The points made upon the motion for a nonsuit present the true theory of the defence, and present for discussion and consideration the true principles upon which the right of action of the plaintiff depends. The requests to charge, and the propositions submitted to the circuit judge, are simply reiterations in a different form, quite needlessly made, of the same points or questions. It is not denied and cannot be, in view of the numerous decisions on the subject in this State and in others, that the defendants, as a carrier of passengers, are responsible for the carriage and safe delivery of such baggage as by custom and usage is ordinarily carried by travelers, and that the payment of the usual fare includes, in contemplation of law, a compensation for the conveyance of such baggage. (Edwards on Bailment, 580; Story on Bailment, 499; Orange Co. Bank v. Brown, 9 Wend., 114; Pardee v. Drew, 25 Wend., 460; Powell v. Meyers, 26 Wend., 591; Merrill v. Grinnell, 30 N Y, 594.)
The difficulty is not with the rule of law, but with its particular application to the facts of the case.

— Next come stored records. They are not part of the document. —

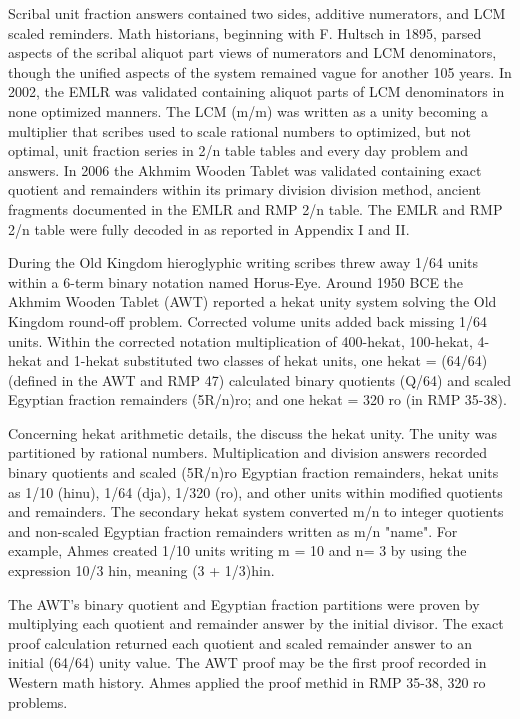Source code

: \documentclass[12pt]{article}
\begin{document}
Scribal unit fraction answers contained two sides, additive numerators, and LCM scaled reminders. Math historians, beginning with F. Hultsch in 1895, parsed aspects of the scribal aliquot part views of numerators and LCM denominators, though the unified aspects of the system remained vague for another 105 years. In 2002, the EMLR was validated containing aliquot parts of LCM denominators in none optimized manners. The LCM (m/m) was written as a unity becoming a multiplier that scribes used to scale rational numbers to optimized, but not optimal, unit fraction series in 2/n table tables and every day problem and answers. In 2006 the Akhmim Wooden Tablet was validated containing exact quotient and remainders within its primary division division method,  ancient fragments documented in the EMLR and RMP 2/n table. The EMLR and RMP 2/n table were fully decoded in  as reported in Appendix I and II.

During the Old Kingdom hieroglyphic writing scribes threw away 1/64 units within a 6-term binary notation named Horus-Eye. Around 1950 BCE the Akhmim Wooden Tablet (AWT) reported a hekat unity system solving the Old Kingdom round-off problem. Corrected volume units added back missing 1/64 units. Within the corrected notation multiplication of 400-hekat, 100-hekat, 4-hekat and 1-hekat substituted two classes of hekat units, one hekat = (64/64) (defined in the AWT and RMP 47) calculated binary quotients (Q/64) and scaled Egyptian fraction remainders (5R/n)ro; and one hekat = 320 ro (in RMP 35-38).
 
Concerning hekat arithmetic details, the  discuss the hekat unity. The unity was partitioned by rational numbers. Multiplication and division answers recorded binary quotients and scaled (5R/n)ro Egyptian fraction remainders, hekat units as 1/10 (hinu), 1/64 (dja), 1/320 (ro), and other units within modified quotients and remainders. The secondary hekat system converted m/n to integer quotients and non-scaled Egyptian fraction remainders written as m/n "name". For example, Ahmes created 1/10 units writing m = 10 and n= 3 by using the expression 10/3 hin, meaning (3 + 1/3)hin.

The AWT's binary quotient and Egyptian fraction partitions were proven by multiplying each quotient and remainder answer by the initial divisor. The exact proof calculation returned each quotient and scaled remainder answer to an initial (64/64) unity value. The AWT proof may be the first proof recorded in Western math history. Ahmes applied the proof methid in RMP 35-38, 320 ro problems. 
\end{document}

It is, for the obvious interest of the carriers of passengers to encourage travel by allowing the passenger to take with him as baggage whatever he may deem proper or desire for his necessity, comfort, convenience, pleasure or amusement on the journey or on his stay away from his home, within reasonable limits.
The question, as held in Merrill v. Grinnell, where property lost by a traveler is claimed as baggage, is whether it is or was a reasonable description or class and amount of baggage, in view of the condition in life of the passenger, the extent and object of his journey, the time of his contemplated absence from his home, and other particular circumstances of the case. The error, I think, in the argument of the defendant's counsel, as presented at the trial on his motion for a nonsuit, and in his numerous requests, is in the claim that the baggage which a traveler may take, and the carrier must safely transport and deliver, is limited to such apparel or other articles as "were absolutely" necessary or material for his use, comfort or convenience on his journey, or while away from his home. In this case, the plaintiff's husband was away from his home without a trunk or any articles of wearing apparel, so far as we can see from the evidence, except such as he had upon his person. The trunk and apparel, for which the action was brought, were purchased in the city of New York to take with him on his return home. He probably did not need or intend to use any portion of it by the way. He left New York at six o'clock P.M., and arrived at his home in Cortland the next morning or forenoon.
The argument of the counsel in effect is, that having no occasion for the use of the clothing or other articles contained in the said trunk on the way, he had no right to carry them as baggage at the risk of the carrier, or any baggage. Such a rule would, I think, be too strict and narrow for these times, when steamboats and railroads have so wonderfully increased the temptations and facilities for travel, and superseded the old modes of transportation by stage-coaches, canal and river boats, and other ways as means of transportation from place to place formerly in use.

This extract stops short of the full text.